İlk kez 1950‘lerde Türkiye Öğretmen Dernekleri Milli Federasyonu (TÖDMF) ve Köy Öğretmen Dernekleri ile ulusal ölçekte yaygın bir örgütlenme yaratan eğitim emekçileri, 1965‘te Türkiye Öğretmenler Sendikası‘nı (TÖS) ve Türkiye İlkokul Öğretmenleri Sendikası‘nı (T.İLKSEN) kurarak sendikal form içinde örgütlenmişlerdir. Kendi sınıf kimliklerine ilişkin algılarında köklü bir dönüşüm yaşayan eğitim emekçileri, 1960‘ların sonlarında yükselişe geçen sınıf hareketinin de etkili bir bileşeni durumuna gelmiştir. TÖS‘ün gerçekleştirdiği Devrimci Eğitim Şûrası ile TÖS ile T.İLKSEN‘in Aralık 1969‘da gerçekleştirdiği Genel Öğretmen Boykotu, 12 Mart darbesine giden yolda önemli kilometre taşları olmuştur.

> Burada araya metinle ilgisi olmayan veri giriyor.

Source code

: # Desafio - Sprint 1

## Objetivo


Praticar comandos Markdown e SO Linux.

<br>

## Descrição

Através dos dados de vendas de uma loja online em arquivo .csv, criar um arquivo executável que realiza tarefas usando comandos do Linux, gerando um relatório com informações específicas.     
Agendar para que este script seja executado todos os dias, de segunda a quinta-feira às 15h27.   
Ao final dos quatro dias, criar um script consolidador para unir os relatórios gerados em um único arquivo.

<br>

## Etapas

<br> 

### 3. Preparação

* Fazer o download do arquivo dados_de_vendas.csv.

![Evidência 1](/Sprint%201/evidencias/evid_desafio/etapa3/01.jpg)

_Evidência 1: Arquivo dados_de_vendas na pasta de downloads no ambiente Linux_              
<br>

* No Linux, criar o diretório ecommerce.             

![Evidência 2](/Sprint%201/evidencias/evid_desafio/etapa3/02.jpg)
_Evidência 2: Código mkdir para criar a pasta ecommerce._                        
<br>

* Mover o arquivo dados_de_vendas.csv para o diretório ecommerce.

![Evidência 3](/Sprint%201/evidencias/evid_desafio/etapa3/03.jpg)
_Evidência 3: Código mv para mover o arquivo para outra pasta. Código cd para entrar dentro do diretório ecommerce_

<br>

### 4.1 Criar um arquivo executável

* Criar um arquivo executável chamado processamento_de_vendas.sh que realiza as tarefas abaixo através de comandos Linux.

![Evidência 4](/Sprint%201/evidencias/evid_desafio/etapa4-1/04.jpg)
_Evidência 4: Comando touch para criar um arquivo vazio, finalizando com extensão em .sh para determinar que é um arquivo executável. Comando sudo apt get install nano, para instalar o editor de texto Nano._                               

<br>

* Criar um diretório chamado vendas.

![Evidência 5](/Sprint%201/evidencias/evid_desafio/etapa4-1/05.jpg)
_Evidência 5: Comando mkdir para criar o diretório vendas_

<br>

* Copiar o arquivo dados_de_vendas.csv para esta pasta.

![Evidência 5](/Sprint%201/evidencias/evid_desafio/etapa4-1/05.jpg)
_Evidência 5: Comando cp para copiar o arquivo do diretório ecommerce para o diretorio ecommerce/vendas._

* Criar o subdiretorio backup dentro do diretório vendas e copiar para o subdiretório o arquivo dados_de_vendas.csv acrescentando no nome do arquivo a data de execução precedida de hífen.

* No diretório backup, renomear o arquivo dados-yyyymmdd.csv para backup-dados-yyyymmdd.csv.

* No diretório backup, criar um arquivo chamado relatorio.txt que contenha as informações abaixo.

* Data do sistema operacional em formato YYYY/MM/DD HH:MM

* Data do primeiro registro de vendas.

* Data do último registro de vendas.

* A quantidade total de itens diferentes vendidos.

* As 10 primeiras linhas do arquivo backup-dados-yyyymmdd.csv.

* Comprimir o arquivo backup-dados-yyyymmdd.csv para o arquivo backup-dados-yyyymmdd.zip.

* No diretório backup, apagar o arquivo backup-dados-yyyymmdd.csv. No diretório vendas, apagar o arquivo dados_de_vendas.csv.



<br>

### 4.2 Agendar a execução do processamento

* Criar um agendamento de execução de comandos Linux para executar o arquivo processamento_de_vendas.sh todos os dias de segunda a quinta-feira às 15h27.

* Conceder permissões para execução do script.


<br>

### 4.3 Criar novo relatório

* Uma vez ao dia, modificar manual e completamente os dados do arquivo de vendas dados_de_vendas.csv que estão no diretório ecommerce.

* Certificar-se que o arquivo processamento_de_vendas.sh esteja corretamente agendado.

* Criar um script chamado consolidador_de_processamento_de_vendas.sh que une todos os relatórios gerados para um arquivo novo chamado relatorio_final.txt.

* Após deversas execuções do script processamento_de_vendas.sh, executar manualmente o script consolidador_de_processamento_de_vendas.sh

12 Mart 1971 tarihli askeri darbe sonrasında sendikal örgütlenme özgürlüğünden yoksun bırakılan eğitim emekçileri, aynı yıl kurdukları Tüm Öğretmenler Birleşme ve Dayanışma Derneği (TÖB-DER) ile bütün 70‘ler boyunca hem sınıf hareketinde, hem de anti-faşist mücadelede ön saflarda yerlerini almışlardır.

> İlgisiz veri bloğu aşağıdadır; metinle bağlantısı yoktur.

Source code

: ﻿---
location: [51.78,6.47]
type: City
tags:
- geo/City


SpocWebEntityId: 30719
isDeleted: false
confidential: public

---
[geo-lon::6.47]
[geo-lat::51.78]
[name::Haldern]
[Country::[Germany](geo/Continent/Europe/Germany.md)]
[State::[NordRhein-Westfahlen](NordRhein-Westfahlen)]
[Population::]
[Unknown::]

12 Eylül 1980 askeri darbesinin TÖB-DER‘i kapatarak yöneticilerini ve pek çok üyesini tutuklamasının yanı sıra öğretmenlere dernek kurma yasağı getirilmiş, böylece eğitim emekçileri örgütsüz bırakılmaya çalışılmıştır. Bu çağdışı yasağa karşı 1986 yılından başlayarak "abece Dergisi" etrafında ve 1988‘den itibaren "Eğitimciler Derneği" (EĞİT-DER) tarafından sürdürülen çalışmalar sonucunda eğitim emekçileri 28 Mayıs 1990‘da Eğitim İşkolu Kamu Görevlileri Sendikası‘nı (EĞİTİM-İŞ) ve 13 Kasım 1990‘da ise Eğitim ve Bilim Emekçileri Sendikası‘nı (EĞİT-SEN) kurmuşlardır. Eğitim emekçilerinin meşru haklarını kullanarak örgütledikleri ve diğer kamu emekçilerine de umut veren, yol gösteren sendikaları çeşitli yasal ve fiili engellemelere, baskılara karşın hızla kitleselleşmiş ve on binlerce eğitim emekçisiyle buluşmuştur. EĞİTİM-İŞ ile EĞİT-SEN‘in 23 Ocak 1995‘te birleşerek oluşturdukları sendikamız EĞİTİM SEN, işte bu yüz yıllık eğitim emekçileri hareketinin günümüzdeki temsilcisi ve sürdürücüsüdür.
Sendikamız EĞİTİM SEN‘in Türkiye‘nin her yerinde, 81 ilde 100 şubesi ve 114 binden fazla üyesi bulunmaktadır. Eğitim emekçilerinin ekonomik, sosyal, demokratik ve kültürel haklarını koruma ve geliştirme, özgür-demokratik bir çalışma yaşamının oluşturulması mücadelesi; demokratik ve yaşanılası bir ülke talebiyle birlikte sendikal mücadelemizin ana eksenini oluşturmaktadır. Bu bağlamda EĞİTİM SEN, üyelerinin haklarını ve çıkarlarını koruyup geliştirme doğrultusundaki mücadelesini, bir yandan güvenceli çalışma, nitelikli ve kamusal eğitim talepleri için sürdürülen mücadeleyle, öte yandan da eğitimi sermayenin tahakkümünden kurtarmak amacıyla yürütülen mücadeleyle birlikte, bütünlük içersinde ele almakta ve sürdürmektedir.
Sendikamız EĞİTİM SEN;
Kendi iç işleyişinde demokratik merkeziyetçilik esaslarına göre çalışır.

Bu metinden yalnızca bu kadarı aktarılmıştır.